The Architectural Heritage Fund (AHF) is pleased to announce that it has awarded grants to three different community-led heritage regeneration projects in Derry. These include two Project Viability Grants through the Heritage Transformed in Northern Ireland programme and one Village Catalyst Project Development Grant. Proposed plans for the successful projects include regenerating a former school as a circus school, restoring a historic fort and its surroundings for community use, and transforming a former convent school into a ‘Centre for the Common Good.’
You can learn more information about these projects below.
Image: The Cathedral School. Photo courtesy of In Your Space Circus.
In Your Space Circus
With St Columb’s Cathedral as its striking backdrop, the Grade B+ listed former Cathedral Primary School was built in 1891 to the designs of the prolific local architect, John Guy Ferguson. The Flemish Gothic style school, with its corner circular stair tower, is located in the Historic City Conservation Area and the Cathedral Quarter of the City. It is also one of just five buildings that exit directly onto the old City Walls. Until the early 1990s, the school provided a space for education, social activities and community life. It later merged with Carlisle Road and First Derry to form the Fountain Primary School.
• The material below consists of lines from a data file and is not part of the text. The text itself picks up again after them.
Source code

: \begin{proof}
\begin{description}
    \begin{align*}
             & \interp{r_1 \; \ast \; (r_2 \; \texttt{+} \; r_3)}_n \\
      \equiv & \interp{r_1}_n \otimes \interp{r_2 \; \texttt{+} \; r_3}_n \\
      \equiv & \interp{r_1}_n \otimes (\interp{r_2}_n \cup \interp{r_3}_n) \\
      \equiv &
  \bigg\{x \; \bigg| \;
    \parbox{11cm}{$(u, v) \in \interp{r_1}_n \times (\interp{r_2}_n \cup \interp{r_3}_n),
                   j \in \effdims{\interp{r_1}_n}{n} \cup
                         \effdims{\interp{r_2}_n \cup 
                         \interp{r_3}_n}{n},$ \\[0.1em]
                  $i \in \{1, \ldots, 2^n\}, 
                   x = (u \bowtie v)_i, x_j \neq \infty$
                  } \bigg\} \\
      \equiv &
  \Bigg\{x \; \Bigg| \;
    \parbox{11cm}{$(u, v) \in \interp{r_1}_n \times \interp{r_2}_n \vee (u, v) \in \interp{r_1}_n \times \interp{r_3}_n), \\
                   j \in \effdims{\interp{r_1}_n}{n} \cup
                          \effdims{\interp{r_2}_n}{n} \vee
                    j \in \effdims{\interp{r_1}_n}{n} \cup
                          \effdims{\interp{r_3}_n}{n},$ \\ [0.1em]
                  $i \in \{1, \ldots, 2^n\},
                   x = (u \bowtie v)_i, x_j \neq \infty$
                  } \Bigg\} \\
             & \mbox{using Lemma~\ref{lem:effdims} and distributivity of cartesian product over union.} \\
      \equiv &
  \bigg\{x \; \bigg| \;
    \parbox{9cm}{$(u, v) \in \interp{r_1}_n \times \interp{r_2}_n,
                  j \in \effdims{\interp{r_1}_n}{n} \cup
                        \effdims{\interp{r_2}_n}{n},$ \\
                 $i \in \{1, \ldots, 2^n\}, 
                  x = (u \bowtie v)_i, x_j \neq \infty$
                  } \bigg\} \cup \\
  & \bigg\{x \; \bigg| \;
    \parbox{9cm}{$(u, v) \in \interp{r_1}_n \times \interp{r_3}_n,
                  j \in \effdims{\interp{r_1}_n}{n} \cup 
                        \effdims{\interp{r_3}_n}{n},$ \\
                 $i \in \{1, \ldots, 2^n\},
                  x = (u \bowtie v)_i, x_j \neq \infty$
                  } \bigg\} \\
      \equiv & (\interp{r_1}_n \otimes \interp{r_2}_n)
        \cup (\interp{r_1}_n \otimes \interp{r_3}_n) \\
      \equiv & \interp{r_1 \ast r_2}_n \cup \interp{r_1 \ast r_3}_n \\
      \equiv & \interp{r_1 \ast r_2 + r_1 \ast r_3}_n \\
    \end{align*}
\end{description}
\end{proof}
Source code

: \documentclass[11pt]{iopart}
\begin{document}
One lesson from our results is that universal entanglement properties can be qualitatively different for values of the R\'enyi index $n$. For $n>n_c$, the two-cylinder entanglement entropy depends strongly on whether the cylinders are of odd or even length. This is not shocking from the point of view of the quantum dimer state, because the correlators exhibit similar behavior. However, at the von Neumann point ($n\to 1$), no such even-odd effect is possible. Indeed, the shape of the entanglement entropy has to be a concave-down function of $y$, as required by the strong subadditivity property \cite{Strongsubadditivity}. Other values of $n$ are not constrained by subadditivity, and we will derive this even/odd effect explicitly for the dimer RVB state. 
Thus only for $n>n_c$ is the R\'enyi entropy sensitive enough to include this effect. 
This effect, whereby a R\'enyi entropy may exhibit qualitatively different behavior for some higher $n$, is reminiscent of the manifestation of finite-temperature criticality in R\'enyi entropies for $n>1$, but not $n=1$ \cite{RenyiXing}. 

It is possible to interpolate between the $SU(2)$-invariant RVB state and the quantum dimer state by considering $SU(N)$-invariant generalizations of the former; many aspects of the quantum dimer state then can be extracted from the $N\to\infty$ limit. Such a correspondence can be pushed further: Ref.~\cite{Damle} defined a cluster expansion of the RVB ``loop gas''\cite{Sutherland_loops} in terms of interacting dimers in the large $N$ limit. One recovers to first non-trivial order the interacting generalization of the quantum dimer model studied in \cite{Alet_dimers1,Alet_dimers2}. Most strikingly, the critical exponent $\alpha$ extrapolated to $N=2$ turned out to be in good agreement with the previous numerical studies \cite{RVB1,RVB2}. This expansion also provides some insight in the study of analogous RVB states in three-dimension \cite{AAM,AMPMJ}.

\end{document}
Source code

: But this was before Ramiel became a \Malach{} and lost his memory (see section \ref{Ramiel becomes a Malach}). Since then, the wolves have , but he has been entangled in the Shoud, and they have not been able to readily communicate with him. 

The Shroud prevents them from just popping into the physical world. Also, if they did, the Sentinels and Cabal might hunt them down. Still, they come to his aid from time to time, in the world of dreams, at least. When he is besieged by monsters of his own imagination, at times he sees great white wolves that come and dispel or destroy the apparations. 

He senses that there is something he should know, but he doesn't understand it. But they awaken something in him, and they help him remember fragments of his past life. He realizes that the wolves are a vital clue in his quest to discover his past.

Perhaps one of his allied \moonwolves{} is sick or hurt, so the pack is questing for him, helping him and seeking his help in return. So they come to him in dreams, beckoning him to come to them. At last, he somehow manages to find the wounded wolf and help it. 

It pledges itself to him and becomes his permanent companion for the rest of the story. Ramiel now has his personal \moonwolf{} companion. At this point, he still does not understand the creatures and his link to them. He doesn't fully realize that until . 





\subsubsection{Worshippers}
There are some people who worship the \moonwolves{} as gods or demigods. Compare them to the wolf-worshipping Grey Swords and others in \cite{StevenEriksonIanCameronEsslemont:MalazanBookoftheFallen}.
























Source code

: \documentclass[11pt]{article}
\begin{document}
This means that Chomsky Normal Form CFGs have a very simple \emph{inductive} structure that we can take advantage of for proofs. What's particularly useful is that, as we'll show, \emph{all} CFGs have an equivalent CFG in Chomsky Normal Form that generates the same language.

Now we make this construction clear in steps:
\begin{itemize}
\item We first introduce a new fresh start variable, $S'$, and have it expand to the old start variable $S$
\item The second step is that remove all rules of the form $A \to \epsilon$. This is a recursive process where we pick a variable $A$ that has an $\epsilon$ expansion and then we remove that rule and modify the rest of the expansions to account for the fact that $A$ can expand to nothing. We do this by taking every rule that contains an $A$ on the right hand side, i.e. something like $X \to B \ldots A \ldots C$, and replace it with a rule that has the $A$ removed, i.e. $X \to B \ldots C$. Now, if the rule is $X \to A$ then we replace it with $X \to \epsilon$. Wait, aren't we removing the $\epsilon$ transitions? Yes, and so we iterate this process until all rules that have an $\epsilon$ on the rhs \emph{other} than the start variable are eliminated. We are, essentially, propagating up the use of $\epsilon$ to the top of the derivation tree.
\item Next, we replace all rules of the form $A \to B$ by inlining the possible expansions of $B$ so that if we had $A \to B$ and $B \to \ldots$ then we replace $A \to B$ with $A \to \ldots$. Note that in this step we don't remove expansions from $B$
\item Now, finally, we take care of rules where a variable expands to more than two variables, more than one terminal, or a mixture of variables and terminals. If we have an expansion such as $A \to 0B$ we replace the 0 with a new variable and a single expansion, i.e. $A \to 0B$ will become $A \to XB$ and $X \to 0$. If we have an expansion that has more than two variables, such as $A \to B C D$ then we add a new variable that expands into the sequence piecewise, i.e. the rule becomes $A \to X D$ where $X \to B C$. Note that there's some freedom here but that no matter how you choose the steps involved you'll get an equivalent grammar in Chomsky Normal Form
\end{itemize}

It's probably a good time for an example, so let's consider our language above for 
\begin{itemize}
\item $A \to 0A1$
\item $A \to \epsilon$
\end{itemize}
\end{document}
However, having since lost its use, the building has fallen into a state of disrepair.
In Your Space Circus (IYSC) is a circus school and performance company, which plays a key role in the cultural landscape of Derry city and the region. Both IYSC and the Cathedral are keen to breathe life back into the former Cathedral School and regenerate it as a circus school, offering children, young people, adults and artists a space to learn, play and create. It will be a multi-use arts centre, with a key focus on circus education, lifelong learning, good relations, health and wellbeing, street theatre development and collaborative arts practice.
The AHF Project Viability Grant will fund a conditions survey and architect’s drawings, as well as help IYSC to obtain overall construction costs.
Image: Culmore Fort. Photo courtesy of Culmore Community Partnership Ltd.
Culmore Community Partnership Ltd
Due to its strategic location, Culmore Fort has witnessed many historic events that have shaped the history of Ireland and the establishment of the city of Derry. Most of the original fort, which dates back to 1600, was destroyed in 1688. Today, the tower and associated ramparts and ditch remain. The Grade B+ listed fort, which sits in a prominent and salient position on the River Foyle, is currently closed to the public, and is being used as a storage area by Lough Foyle Yacht Club.
Culmore Community Partnership, Culmore History Group and Lough Foyle Yacht Club want to explore the potential of restoring Culmore Fort and the surrounding land for community use, creating employment and volunteering opportunities, as well as providing new services to address the needs of the most vulnerable in this socially isolated area. Specifically, they would like to develop the site more fully to deliver mental health and wellbeing support for young people, and engage with the Yacht Club and the Sailability charity to provide sailing experience and training for young adults with learning difficulties. They also plan to enhance the scheduled earthen ramparts and ditch, improving access to the river/pontoon in the process.
The AHF Village Catalyst Project Development Grant will help cover professional fees to progress plans for this project.
Image: The Convent. Photo courtesy of The Playhouse Theatre (North West Play Resource Centre).
The Playhouse Theatre (North West Play Resource Centre)
The Convent is a group of three-storey, brick-built, late-Georgian buildings. No.10-14 Pump Street was originally built around 1780 as the Kings Arms Hotel and later became the St. Columb’s College seminary. In 1848, The Sisters of Mercy established a convent school in the building, which remained in use until 2005. No.16 Pump Street was built around 1830 as the offices of Londonderry Sentinel and was acquired by the Sisters of Mercy in 1880.
The Playhouse Theatre, which aims to empower people and support peaceful change through the arts, is interested in developing this Grade B-listed site into ‘A Centre for the Common Good’ - a mixed-use campus bringing together people, partners and practices from the fields of culture, climate, peacebuilding and care to work towards social and cultural wellbeing. The Centre would encourage cross-disciplinary collaboration, a circular economy model, and invite local residents and visitors to engage in learning, cultural experiences, community building and social activism.
The AHF Project Viability Grant will enable The Playhouse Theatre to undertake an initial viability exercise, funding a condition survey, helping to establish broad costs and carry out stakeholder engagement. They can then make informed decisions about the opportunity, risk and effort in developing a ‘Centre for the Common Good’.